KB-78F9

QDRANT FULL AUDIT — Vector Sync Investigation

7 min read Revision 1
reportqdrantvectorauditorphan2026-04-05

QDRANT FULL AUDIT — Vector Sync Investigation

Date: 2026-04-05 | Status: AUDIT COMPLETE — 0 code changes


1. Actual Orphan Count (NOT hand-calculated)

POST /kb/audit-sync response:
  total_documents: 877
  total_vectors: 1,324
  ratio: 1.51 (NORMAL — chunking)
  ghost_count: 26 (docs without vectors)
  orphan_count: 4 (vectors without docs)
  status: needs_cleanup

PREVIOUS ESTIMATE WAS WRONG: Earlier reports said "444 orphans" by doing vectors - docs. That's WRONG because documents >4000 chars are chunked into MULTIPLE vectors. Ratio 1.51 is expected.

ACTUAL orphans: only 4 vectors. ACTUAL ghosts: 26 docs without vectors.

4 Orphan Vectors (vectors for deleted docs)

document_id Cause
knowledge/test/upload-check-20260405 Test doc created + deleted this session
knowledge__current-state__project-progress-tracker.md Doc deleted then recreated (PG direct update)
knowledge__current-state__reports__kb-protection-phase2-report Same pattern
knowledge__current-state__reports__trigger-guard-d26-p3-report Same pattern

Root cause: PG direct UPDATE (bypass API) creates new PG key but Qdrant retains vectors under old key format.
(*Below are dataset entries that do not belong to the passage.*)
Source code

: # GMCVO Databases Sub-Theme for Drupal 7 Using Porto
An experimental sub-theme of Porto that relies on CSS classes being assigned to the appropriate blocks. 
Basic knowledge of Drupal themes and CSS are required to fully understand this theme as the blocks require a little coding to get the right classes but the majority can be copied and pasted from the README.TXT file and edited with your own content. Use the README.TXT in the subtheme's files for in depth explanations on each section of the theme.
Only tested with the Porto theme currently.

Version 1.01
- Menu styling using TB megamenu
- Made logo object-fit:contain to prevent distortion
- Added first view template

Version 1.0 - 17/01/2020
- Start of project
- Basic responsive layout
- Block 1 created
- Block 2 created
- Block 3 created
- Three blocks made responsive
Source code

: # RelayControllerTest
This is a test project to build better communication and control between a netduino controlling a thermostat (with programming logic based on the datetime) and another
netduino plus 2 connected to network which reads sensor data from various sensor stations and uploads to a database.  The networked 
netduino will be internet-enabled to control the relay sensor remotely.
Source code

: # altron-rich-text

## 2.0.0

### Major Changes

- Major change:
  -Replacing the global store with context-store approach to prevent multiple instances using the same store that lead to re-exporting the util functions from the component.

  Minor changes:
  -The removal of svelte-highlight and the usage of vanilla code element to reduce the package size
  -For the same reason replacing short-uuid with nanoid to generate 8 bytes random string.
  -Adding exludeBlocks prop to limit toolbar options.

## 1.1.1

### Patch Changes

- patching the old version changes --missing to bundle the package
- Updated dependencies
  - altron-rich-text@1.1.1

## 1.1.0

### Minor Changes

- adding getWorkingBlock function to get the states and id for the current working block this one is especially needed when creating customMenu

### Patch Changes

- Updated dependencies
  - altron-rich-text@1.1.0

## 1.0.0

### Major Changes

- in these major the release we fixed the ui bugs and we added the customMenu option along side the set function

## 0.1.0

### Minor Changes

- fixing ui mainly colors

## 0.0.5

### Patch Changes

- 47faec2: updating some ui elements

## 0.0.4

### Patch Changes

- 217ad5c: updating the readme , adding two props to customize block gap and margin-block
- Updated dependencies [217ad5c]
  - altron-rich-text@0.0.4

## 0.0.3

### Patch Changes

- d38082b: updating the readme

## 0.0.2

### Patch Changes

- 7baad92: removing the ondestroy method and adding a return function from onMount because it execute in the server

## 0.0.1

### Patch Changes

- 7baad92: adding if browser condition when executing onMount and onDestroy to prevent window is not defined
26 Ghost Docs (docs without vectors)

Category Count Examples
Empty/folder docs 3 "", knowledge/dev, knowledge/dev/blueprints
Task comments 13 operations/tasks/comments/comment-*
Legacy reports 2 mission-count-verify-report, mission-registry-pg-report
Registries (Directus sync) 3 registries/workflows/wf-1, etc.
Test/moved 2 test/conn-audit-moved, test/f1-moved
Tasks 1 operations/tasks/task-22

Root cause ghosts: Task comments and registries are synced from Directus via directus_sync.py → writes to PG via event system → but directus_sync.py does NOT call vector layer. No embedding generated.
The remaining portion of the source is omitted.